====== STORED DATA
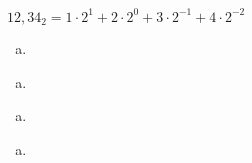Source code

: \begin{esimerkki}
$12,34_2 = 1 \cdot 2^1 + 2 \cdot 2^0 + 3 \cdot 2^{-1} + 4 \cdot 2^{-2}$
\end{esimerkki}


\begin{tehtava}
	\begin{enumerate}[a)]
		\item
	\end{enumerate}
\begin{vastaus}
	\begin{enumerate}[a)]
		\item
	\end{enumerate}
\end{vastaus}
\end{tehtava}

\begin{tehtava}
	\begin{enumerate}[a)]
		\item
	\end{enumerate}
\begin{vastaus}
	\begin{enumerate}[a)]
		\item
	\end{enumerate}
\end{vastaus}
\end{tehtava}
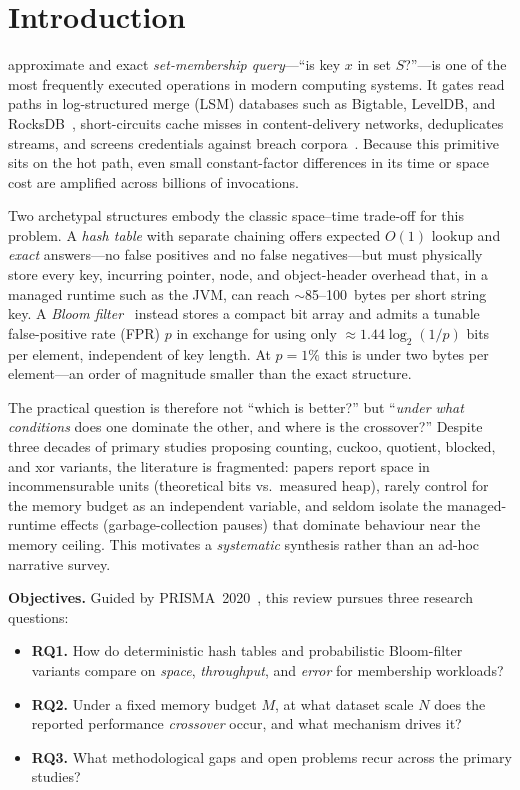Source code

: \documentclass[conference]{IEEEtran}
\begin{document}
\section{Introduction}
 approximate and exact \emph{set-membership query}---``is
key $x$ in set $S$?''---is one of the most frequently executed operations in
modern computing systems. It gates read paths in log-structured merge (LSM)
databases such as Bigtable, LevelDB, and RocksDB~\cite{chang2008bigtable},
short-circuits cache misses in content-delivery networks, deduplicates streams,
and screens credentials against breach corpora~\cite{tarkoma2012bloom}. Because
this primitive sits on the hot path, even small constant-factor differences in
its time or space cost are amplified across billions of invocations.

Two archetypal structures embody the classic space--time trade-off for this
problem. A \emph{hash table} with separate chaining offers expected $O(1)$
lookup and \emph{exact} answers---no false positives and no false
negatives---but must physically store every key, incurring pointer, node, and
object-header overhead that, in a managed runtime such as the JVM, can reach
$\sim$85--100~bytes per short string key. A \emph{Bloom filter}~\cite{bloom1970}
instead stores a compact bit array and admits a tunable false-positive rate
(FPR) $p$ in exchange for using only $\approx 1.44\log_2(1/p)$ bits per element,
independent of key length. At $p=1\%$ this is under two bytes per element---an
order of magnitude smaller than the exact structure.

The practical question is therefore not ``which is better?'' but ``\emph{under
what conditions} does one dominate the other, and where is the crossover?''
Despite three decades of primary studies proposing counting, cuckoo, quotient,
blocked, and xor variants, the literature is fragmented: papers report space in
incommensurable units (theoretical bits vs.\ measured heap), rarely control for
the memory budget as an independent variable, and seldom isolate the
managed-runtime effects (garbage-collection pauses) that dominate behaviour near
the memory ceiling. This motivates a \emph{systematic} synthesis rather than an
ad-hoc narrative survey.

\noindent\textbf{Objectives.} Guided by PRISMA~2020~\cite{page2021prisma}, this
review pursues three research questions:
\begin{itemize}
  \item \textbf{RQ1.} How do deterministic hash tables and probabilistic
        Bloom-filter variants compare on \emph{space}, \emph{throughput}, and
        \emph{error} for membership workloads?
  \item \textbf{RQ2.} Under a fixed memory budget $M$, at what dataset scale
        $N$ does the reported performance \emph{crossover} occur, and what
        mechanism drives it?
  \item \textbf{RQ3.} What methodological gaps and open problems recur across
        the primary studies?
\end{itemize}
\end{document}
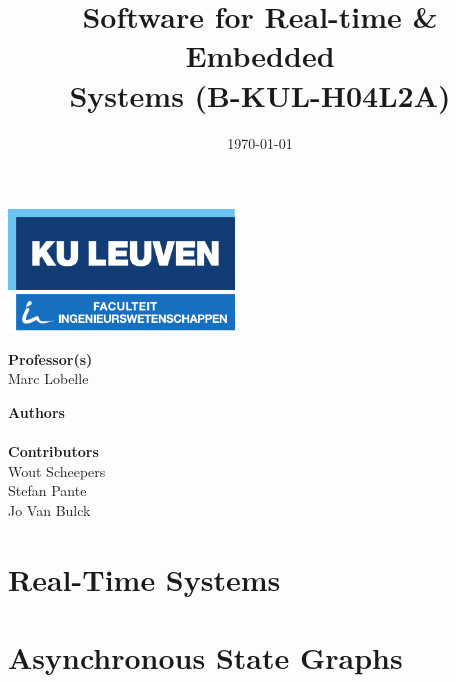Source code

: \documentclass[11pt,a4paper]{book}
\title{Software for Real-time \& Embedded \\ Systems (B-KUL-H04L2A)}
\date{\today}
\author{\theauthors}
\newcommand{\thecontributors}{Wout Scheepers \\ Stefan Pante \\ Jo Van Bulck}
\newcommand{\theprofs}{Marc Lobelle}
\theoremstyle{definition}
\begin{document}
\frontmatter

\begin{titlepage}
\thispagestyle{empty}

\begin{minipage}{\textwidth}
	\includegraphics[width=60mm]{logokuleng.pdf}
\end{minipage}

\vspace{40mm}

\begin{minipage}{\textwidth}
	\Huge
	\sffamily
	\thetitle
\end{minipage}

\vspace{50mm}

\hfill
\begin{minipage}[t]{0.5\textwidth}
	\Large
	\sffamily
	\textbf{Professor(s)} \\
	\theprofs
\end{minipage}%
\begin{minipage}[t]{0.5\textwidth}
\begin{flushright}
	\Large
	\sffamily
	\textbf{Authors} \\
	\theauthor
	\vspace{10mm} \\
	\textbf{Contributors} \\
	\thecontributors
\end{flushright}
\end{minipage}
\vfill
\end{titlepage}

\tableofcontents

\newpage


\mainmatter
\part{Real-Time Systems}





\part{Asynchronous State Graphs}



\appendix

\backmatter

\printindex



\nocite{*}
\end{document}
============
====== STORED DATA
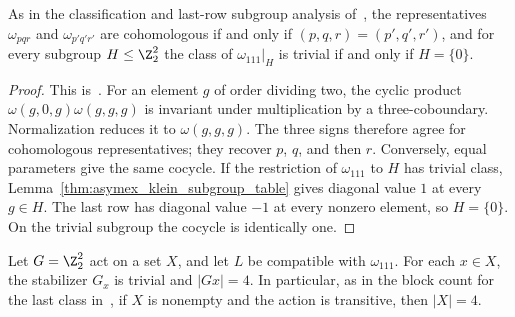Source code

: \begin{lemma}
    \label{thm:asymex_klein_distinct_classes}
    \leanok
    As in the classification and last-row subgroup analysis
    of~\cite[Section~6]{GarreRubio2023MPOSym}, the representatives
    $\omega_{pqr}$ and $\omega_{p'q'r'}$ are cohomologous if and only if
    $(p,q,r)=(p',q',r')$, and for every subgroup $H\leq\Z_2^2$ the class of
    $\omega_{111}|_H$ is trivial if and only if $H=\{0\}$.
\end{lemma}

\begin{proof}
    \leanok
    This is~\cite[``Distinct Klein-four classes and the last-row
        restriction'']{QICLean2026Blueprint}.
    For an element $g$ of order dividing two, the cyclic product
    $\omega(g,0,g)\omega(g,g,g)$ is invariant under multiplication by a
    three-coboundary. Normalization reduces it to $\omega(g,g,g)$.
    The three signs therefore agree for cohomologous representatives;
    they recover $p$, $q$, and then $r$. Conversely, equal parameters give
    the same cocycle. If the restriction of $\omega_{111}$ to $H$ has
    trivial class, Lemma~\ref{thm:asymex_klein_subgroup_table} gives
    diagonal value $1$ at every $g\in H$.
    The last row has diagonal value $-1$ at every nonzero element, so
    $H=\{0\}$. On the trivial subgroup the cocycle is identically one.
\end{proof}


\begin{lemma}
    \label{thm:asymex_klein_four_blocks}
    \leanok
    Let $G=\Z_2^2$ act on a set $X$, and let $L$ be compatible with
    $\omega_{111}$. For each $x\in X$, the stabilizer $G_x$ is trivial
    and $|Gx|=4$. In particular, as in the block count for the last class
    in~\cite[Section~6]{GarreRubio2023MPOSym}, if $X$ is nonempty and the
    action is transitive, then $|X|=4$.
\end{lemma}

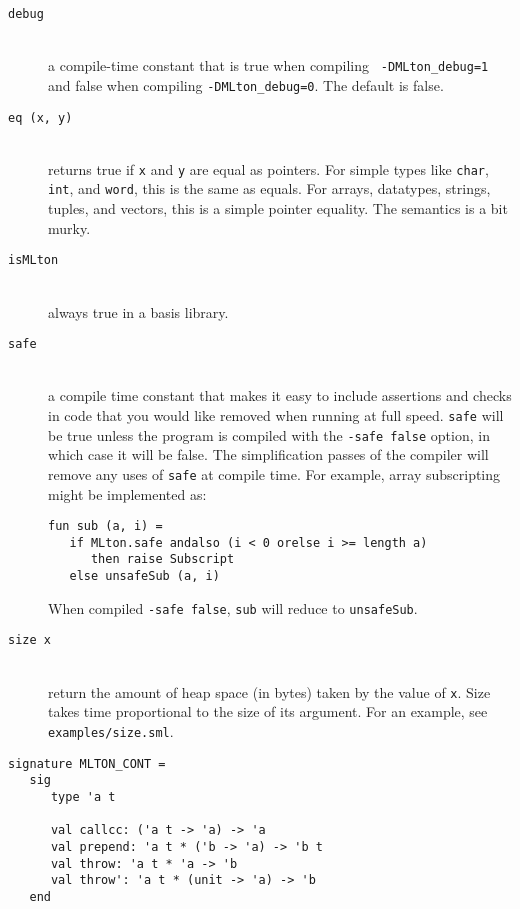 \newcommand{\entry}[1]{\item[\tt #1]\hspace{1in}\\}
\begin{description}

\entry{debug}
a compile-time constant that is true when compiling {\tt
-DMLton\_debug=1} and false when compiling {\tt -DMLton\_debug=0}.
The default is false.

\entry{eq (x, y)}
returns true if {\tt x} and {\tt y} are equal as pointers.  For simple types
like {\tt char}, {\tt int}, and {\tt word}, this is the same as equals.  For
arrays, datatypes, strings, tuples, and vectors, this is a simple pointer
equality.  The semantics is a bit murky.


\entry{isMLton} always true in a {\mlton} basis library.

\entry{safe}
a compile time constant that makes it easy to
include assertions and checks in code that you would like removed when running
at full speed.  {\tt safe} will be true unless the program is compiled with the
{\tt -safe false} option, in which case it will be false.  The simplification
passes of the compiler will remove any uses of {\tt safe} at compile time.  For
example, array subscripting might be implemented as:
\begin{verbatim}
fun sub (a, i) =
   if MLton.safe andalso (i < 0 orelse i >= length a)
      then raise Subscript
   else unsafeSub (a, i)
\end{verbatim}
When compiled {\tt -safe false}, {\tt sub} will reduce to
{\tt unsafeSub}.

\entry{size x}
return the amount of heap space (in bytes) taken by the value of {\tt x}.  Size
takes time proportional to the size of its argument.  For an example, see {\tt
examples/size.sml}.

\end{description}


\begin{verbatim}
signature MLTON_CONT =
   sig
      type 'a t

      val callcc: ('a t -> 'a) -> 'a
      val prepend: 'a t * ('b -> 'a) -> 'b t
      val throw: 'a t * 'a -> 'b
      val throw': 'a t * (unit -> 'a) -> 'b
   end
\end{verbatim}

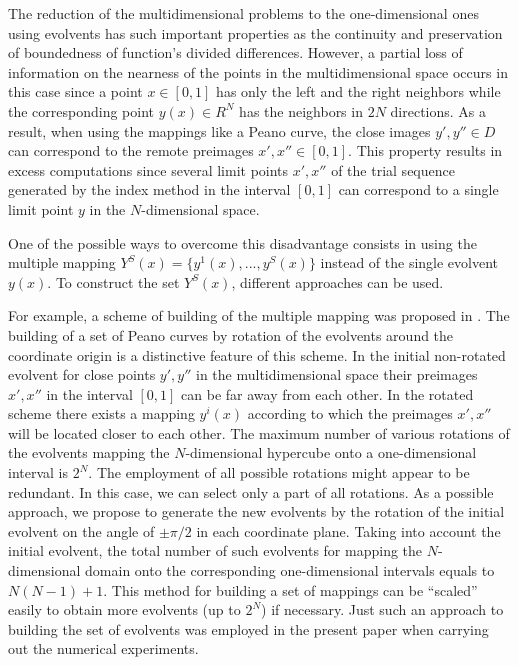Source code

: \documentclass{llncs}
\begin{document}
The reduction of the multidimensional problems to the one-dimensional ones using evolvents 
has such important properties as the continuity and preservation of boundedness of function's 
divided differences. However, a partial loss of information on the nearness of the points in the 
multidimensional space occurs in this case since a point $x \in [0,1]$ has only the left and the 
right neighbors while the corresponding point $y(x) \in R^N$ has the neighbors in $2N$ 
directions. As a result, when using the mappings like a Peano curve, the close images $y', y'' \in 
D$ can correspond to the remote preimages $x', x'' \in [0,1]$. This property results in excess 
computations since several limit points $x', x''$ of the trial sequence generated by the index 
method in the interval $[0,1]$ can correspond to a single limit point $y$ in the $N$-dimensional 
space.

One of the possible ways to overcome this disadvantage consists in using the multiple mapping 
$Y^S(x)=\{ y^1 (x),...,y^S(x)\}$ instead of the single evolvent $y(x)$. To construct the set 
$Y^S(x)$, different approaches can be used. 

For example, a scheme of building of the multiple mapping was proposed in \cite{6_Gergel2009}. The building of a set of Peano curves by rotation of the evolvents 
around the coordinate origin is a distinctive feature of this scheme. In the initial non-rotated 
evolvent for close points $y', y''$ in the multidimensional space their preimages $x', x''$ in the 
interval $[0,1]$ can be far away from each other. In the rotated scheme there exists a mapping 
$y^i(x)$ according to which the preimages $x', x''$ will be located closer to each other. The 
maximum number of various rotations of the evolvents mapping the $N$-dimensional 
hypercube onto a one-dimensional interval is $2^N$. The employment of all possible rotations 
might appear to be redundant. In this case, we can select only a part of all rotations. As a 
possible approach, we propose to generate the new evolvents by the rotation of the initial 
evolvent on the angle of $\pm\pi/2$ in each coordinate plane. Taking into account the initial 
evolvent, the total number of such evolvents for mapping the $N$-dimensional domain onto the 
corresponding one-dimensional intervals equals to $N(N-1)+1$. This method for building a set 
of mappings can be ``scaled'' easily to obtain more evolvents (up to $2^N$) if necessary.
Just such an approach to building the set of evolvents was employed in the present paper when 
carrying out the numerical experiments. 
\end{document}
============
====== STORED DATA
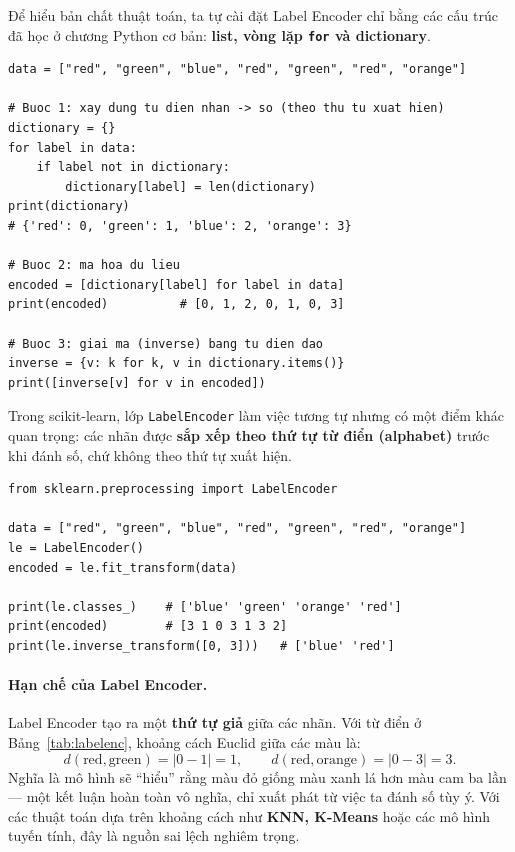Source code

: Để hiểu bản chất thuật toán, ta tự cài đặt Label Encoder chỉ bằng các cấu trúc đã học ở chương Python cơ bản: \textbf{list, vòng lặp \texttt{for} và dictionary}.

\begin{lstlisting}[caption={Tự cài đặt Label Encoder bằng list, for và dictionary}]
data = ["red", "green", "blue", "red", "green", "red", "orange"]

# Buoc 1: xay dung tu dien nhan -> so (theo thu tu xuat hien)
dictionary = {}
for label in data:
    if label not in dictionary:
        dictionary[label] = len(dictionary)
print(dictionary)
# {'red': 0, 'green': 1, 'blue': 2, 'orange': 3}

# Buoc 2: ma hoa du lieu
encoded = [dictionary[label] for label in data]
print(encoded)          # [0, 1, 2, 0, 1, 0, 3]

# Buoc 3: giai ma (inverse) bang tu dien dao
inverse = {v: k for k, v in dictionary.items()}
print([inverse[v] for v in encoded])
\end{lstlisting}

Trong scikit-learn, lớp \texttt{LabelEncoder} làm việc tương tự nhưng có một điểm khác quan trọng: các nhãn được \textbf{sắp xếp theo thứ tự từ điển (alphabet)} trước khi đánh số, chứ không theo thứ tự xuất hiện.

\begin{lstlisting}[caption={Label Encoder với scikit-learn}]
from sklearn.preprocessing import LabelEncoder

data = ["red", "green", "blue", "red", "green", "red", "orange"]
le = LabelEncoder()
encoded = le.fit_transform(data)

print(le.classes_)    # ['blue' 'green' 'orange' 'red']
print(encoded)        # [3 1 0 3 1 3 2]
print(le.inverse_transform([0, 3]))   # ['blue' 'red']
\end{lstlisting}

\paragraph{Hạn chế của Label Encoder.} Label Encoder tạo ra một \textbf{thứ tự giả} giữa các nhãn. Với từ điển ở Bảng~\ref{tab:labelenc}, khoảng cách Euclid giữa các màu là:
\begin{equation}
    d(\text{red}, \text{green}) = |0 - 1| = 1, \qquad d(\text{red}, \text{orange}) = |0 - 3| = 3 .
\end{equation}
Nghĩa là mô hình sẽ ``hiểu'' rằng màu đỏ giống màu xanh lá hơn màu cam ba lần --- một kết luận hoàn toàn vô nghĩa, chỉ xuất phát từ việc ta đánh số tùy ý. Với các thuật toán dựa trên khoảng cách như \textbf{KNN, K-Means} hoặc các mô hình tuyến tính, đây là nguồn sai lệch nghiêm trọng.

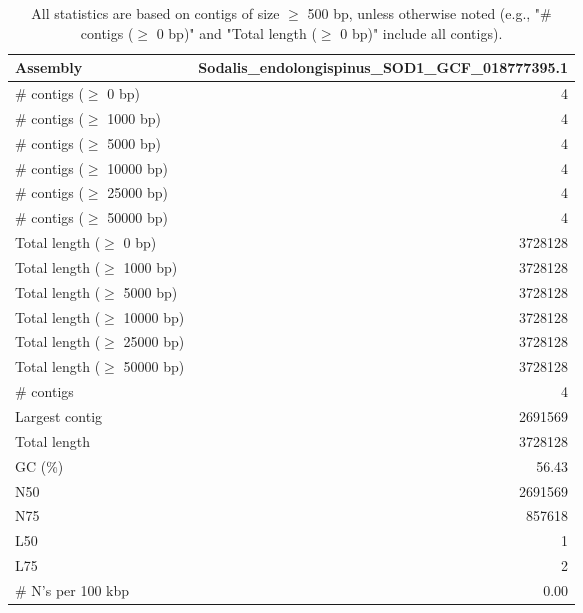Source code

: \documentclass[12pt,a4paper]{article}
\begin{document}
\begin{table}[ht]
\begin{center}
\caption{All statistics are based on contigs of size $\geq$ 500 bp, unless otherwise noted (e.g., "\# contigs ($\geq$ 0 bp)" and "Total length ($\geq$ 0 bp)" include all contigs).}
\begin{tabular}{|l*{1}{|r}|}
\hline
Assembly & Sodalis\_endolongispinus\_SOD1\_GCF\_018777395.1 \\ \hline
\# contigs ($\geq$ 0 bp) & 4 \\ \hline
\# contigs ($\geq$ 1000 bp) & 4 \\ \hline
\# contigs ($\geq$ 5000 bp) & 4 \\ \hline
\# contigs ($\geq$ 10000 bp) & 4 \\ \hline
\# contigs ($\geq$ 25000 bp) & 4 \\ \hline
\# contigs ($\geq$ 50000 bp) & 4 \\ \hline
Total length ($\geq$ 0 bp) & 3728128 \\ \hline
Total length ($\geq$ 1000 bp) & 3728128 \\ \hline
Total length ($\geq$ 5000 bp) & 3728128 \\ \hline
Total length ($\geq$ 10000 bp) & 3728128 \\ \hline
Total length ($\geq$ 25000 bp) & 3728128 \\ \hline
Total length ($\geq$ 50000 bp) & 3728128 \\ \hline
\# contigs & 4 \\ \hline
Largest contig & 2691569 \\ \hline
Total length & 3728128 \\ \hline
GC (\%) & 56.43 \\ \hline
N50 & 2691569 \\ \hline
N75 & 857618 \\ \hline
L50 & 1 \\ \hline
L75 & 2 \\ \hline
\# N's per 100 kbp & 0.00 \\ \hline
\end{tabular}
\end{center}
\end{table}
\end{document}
============
• [ABOUT THIS EXERCISE]: Work out how many lines above include the string "cohomologous", then give that number alone.

• [COMPLETED EXERCISE]: 2